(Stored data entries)
--*--
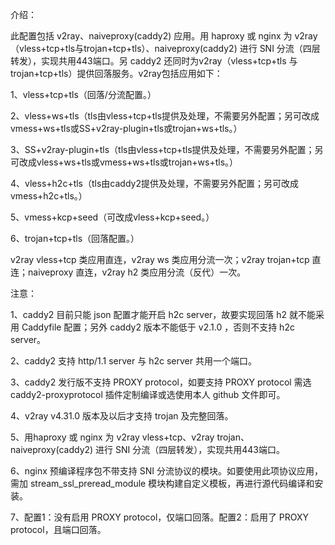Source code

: 介绍：

此配置包括 v2ray、naiveproxy(caddy2) 应用。用 haproxy 或 nginx 为 v2ray（vless+tcp+tls与trojan+tcp+tls）、naiveproxy(caddy2) 进行 SNI 分流（四层转发），实现共用443端口。另 caddy2 还同时为v2ray（vless+tcp+tls 与 trojan+tcp+tls）提供回落服务。v2ray包括应用如下：

1、vless+tcp+tls（回落/分流配置。）

2、vless+ws+tls（tls由vless+tcp+tls提供及处理，不需要另外配置；另可改成vmess+ws+tls或SS+v2ray-plugin+tls或trojan+ws+tls。）

3、SS+v2ray-plugin+tls（tls由vless+tcp+tls提供及处理，不需要另外配置；另可改成vless+ws+tls或vmess+ws+tls或trojan+ws+tls。）

4、vless+h2c+tls（tls由caddy2提供及处理，不需要另外配置；另可改成vmess+h2c+tls。）

5、vmess+kcp+seed（可改成vless+kcp+seed。）

6、trojan+tcp+tls（回落配置。）

v2ray vless+tcp 类应用直连，v2ray ws 类应用分流一次；v2ray trojan+tcp 直连；naiveproxy 直连，v2ray h2 类应用分流（反代）一次。

注意：

1、caddy2 目前只能 json 配置才能开启 h2c server，故要实现回落 h2 就不能采用 Caddyfile 配置；另外 caddy2 版本不能低于 v2.1.0 ，否则不支持 h2c server。

2、caddy2 支持 http/1.1 server 与 h2c server 共用一个端口。

3、caddy2 发行版不支持 PROXY protocol，如要支持 PROXY protocol 需选 caddy2-proxyprotocol 插件定制编译或选使用本人 github 文件即可。

4、v2ray v4.31.0 版本及以后才支持 trojan 及完整回落。

5、用haproxy 或 nginx 为 v2ray vless+tcp、v2ray trojan、naiveproxy(caddy2) 进行 SNI 分流（四层转发），实现共用443端口。

6、nginx 预编译程序包不带支持 SNI 分流协议的模块。如要使用此项协议应用，需加 stream_ssl_preread_module 模块构建自定义模板，再进行源代码编译和安装。

7、配置1：没有启用 PROXY protocol，仅端口回落。配置2：启用了 PROXY protocol，且端口回落。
--*--
Taking the line with "1、vless+tcp+tls（回落/分流配置。）" as the first and the line with "5、vmess+kcp+seed（可改成vless+kcp+seed。）" as the last, retype that stretch of the data above exactly, with no other lines.

1、vless+tcp+tls（回落/分流配置。）

2、vless+ws+tls（tls由vless+tcp+tls提供及处理，不需要另外配置；另可改成vmess+ws+tls或SS+v2ray-plugin+tls或trojan+ws+tls。）

3、SS+v2ray-plugin+tls（tls由vless+tcp+tls提供及处理，不需要另外配置；另可改成vless+ws+tls或vmess+ws+tls或trojan+ws+tls。）

4、vless+h2c+tls（tls由caddy2提供及处理，不需要另外配置；另可改成vmess+h2c+tls。）

5、vmess+kcp+seed（可改成vless+kcp+seed。）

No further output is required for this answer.